The Logjam attack allows a man-in-the-middle attacker to downgrade vulnerable TLS connections to 512-bit export-grade cryptography. This allows the attacker to read and modify any data passed over the connection. The attack is reminiscent of the FREAK attack, but is due to a flaw in the TLS protocol rather than an implementation vulnerability, and attacks a Diffie-Hellman key exchange rather than an RSA key exchange. The attack affects any server that supports DHE_EXPORT ciphers, and affects all modern web browsers. 8.4% of the Top 1 Million domains were initially vulnerable.
Yet another vulnerability allowing an attacker to downgrade the TLS connection to use weaker ciphers. The solution in this case is easy:
- Generate strong DH group: openssl dhparam -out /etc/nginx/certs/dhparams.pem 2048
- Configure web server (e.g. with nginx): Add ssl_dhparam /etc/nginx/certs/dhparams.pem; to nginx.conf
On Friday, March 20th, we became aware of unauthorized digital certificates for several Google domains. The certificates were issued by an intermediate certificate authority apparently held by a company called MCS Holdings.
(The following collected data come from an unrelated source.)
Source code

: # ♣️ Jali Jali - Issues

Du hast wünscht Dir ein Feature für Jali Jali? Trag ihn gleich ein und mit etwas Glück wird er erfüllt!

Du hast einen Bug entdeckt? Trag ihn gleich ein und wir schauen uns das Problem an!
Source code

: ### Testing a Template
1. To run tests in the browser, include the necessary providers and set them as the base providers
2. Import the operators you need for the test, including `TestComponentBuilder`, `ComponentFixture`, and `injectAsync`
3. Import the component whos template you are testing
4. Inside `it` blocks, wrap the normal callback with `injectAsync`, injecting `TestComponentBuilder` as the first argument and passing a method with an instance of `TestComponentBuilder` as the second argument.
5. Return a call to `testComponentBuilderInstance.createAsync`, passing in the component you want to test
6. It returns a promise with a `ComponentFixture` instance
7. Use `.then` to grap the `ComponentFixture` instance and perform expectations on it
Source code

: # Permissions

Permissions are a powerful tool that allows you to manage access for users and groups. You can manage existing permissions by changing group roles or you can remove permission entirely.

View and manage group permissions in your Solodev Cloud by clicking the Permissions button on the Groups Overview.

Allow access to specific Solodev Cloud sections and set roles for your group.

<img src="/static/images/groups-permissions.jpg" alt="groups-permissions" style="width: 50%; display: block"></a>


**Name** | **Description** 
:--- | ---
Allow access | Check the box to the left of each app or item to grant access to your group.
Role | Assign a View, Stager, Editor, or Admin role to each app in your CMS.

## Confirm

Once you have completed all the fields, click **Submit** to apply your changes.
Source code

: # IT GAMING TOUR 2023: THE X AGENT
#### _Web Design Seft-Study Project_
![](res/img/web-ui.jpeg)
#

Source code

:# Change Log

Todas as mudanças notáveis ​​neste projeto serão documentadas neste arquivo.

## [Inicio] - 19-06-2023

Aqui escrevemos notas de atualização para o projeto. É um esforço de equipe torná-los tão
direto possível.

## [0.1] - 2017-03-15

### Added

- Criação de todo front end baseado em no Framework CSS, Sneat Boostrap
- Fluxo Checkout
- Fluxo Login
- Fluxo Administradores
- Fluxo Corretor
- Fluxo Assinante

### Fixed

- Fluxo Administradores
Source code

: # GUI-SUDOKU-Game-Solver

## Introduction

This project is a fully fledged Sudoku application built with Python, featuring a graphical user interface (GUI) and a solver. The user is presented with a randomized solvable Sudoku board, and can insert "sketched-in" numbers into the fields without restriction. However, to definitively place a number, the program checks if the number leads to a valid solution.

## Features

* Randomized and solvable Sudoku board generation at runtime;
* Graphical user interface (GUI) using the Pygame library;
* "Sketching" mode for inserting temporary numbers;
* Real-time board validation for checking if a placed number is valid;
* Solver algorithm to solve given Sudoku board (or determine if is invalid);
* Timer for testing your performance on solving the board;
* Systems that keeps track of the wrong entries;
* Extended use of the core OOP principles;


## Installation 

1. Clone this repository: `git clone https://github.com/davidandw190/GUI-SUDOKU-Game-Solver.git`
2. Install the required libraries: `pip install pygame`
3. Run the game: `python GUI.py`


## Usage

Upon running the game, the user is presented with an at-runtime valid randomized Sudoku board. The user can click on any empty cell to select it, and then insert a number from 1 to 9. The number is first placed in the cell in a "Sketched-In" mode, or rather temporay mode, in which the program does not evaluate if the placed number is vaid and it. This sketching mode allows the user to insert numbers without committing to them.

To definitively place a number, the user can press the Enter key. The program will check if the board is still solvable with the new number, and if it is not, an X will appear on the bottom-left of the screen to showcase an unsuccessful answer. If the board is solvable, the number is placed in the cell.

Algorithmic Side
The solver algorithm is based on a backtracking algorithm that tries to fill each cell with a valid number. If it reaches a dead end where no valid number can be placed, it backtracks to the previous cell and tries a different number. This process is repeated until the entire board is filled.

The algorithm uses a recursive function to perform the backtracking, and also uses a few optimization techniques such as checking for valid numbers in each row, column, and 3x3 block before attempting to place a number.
This intermediate certificate was issued by CNNIC.
CNNIC is included in all major root stores and so the misissued certificates would be trusted by almost all browsers and operating systems. Chrome on Windows, OS X, and Linux, ChromeOS, and Firefox 33 and greater would have rejected these certificates because of public-key pinning, although misissued certificates for other sites likely exist.
Reminder to go through all trusted Root CAs in Keychain Access / Certificate Manager tools and delete/untrust all "shady" roots (CNNIC, Turktrust, etc.)